═══ Exercise material ═══
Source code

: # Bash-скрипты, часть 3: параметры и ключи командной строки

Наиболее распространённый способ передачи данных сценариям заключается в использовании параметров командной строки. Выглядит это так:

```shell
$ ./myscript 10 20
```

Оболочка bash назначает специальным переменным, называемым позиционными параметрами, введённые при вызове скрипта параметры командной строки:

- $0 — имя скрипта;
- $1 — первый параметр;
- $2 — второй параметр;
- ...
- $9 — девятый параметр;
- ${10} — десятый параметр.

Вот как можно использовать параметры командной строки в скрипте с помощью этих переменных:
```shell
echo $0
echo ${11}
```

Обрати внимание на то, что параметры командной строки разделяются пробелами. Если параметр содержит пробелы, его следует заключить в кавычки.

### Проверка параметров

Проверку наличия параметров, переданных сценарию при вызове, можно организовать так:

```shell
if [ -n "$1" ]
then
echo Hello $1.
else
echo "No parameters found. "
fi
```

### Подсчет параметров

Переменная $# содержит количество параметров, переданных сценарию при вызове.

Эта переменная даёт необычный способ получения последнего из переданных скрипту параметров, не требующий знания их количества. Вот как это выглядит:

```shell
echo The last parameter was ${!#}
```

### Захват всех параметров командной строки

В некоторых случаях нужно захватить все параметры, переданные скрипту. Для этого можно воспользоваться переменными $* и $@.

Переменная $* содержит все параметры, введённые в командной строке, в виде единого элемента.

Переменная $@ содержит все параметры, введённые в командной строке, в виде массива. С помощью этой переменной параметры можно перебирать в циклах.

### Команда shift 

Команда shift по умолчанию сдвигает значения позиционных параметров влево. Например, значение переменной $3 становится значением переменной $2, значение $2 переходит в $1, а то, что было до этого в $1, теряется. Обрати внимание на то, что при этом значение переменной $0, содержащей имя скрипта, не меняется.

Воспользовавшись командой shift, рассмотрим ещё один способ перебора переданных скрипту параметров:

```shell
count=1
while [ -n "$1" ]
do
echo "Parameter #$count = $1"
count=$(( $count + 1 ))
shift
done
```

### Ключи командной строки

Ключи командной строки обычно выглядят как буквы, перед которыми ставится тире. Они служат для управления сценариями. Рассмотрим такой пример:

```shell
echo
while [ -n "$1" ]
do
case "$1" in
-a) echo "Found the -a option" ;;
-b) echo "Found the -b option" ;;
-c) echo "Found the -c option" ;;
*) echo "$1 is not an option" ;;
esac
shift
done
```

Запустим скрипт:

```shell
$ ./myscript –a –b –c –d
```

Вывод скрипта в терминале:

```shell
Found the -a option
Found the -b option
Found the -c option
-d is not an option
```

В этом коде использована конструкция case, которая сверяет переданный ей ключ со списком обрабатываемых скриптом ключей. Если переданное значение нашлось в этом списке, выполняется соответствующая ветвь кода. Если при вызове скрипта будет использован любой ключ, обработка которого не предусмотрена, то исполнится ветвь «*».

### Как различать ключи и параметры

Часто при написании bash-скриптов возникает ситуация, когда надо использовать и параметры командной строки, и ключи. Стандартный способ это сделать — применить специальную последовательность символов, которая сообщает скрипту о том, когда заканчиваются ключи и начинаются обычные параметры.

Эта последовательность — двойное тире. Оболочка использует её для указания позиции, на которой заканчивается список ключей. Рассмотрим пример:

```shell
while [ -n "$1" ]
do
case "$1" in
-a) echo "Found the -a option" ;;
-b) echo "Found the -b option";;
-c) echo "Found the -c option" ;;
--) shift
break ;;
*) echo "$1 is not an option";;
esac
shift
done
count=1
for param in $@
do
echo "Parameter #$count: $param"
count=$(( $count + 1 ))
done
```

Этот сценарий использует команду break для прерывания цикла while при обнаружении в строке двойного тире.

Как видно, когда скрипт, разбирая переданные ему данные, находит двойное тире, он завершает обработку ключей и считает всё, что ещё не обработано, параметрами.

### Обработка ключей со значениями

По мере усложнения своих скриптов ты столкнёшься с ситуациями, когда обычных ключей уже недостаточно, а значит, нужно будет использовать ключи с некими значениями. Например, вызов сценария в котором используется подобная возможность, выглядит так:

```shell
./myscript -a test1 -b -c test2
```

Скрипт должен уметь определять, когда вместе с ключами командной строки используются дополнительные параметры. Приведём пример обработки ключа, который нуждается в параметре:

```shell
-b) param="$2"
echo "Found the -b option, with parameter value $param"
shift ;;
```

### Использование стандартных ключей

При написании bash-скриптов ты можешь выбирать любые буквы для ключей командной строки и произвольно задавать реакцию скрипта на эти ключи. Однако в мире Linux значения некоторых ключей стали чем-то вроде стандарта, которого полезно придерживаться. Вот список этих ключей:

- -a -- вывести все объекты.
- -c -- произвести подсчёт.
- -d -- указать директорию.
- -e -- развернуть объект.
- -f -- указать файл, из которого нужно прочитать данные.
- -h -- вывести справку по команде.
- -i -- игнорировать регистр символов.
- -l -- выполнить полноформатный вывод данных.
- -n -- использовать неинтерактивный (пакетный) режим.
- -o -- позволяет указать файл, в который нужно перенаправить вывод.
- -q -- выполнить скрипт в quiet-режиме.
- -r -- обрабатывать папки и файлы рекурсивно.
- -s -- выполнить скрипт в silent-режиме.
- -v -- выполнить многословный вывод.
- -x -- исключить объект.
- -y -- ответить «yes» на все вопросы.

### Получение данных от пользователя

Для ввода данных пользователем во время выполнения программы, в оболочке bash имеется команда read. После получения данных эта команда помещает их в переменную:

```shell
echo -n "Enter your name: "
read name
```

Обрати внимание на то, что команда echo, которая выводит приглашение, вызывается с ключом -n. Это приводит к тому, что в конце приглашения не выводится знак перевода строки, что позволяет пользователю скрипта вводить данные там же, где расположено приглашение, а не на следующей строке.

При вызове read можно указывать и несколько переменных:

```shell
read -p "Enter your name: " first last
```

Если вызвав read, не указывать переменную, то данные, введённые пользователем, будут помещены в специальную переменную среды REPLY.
═══
● **Assignment**
Every line in the entries above that has the word "указать" should be identified and copied.

● **Written reply**
- -d -- указать директорию.
- -f -- указать файл, из которого нужно прочитать данные.
- -o -- позволяет указать файл, в который нужно перенаправить вывод.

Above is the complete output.